Natalie Scheidt has stepped into business ownership with The Power Within Project LLC, which supports neurodiverse students and their families. MetroHartford Alliance Content Manager Nan Price spoke with her about working with local resources to shape her vision and get her business up and running.
NAN PRICE: Have you always known you wanted to have your own business?
NATALIE SCHEIDT: I haven’t always known that I wanted to have a business. I’ve been a special education teacher and leader for 15 years. Over the last few years, I’ve been considering how to continue using the skills I’ve built up over the course of my career outside of the school system to continue to support students with disabilities and their families.
NAN: What compelled you to decide to start a business? And how did you come up with the business concept?
NATALIE: During the time I’ve been working in special education, I’ve found certain patterns emerging in my work with teenagers with disabilities. One of them being that I can see all the fantastic skills and wonderful qualities my students possess, but they don’t see that within themselves.
I see students struggling with self-esteem and overwhelming anxiety when they think about what their future will look like after high school. I saw that exacerbated when students returned to school in-person after the pandemic lockdown.

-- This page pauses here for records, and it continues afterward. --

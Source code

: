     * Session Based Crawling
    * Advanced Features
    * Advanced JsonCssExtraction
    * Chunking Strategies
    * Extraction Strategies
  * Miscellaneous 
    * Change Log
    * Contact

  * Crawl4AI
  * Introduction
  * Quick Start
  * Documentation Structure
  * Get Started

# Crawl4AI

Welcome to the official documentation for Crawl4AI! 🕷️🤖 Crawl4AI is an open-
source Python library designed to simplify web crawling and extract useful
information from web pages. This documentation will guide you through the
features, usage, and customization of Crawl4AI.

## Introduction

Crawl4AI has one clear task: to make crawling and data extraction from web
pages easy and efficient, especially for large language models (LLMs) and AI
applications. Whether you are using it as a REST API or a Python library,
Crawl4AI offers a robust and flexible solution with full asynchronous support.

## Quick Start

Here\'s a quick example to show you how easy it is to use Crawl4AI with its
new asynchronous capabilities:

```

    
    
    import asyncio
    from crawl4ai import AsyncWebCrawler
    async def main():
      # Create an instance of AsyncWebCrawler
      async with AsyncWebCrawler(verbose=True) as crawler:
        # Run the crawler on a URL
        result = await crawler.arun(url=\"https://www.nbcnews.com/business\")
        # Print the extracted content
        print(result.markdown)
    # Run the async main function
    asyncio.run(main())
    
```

When I returned to school, I was teaching students in 10th and 11th grade, which is a time when they’re usually excited about planning the next phase of their lives. Many of my students were paralyzed with anxiety. Many didn’t even want to talk about what they would be doing after high school.
So, I worked on developing a curriculum to help them recognize their strengths and engage in person-centered planning to think about what relationships they have, what areas they want to build skill in, and where they feel happiest. We focused on how they could feel more confident having those kinds of conversations and how to begin to explore next steps.
It doesn’t mean it has to be the career or the college they’ll go to, but we work on understanding what it might look like. For example, if a student wants to be a vet tech, what steps can they take to start to ease some of that anxiety?
I feel really passionate about doing that work. My goal is to build a program that’s specifically focused on supporting students with building self-advocacy and self-determination and helping them shift their perspective to understanding themselves within the spectrum of neurodiversity.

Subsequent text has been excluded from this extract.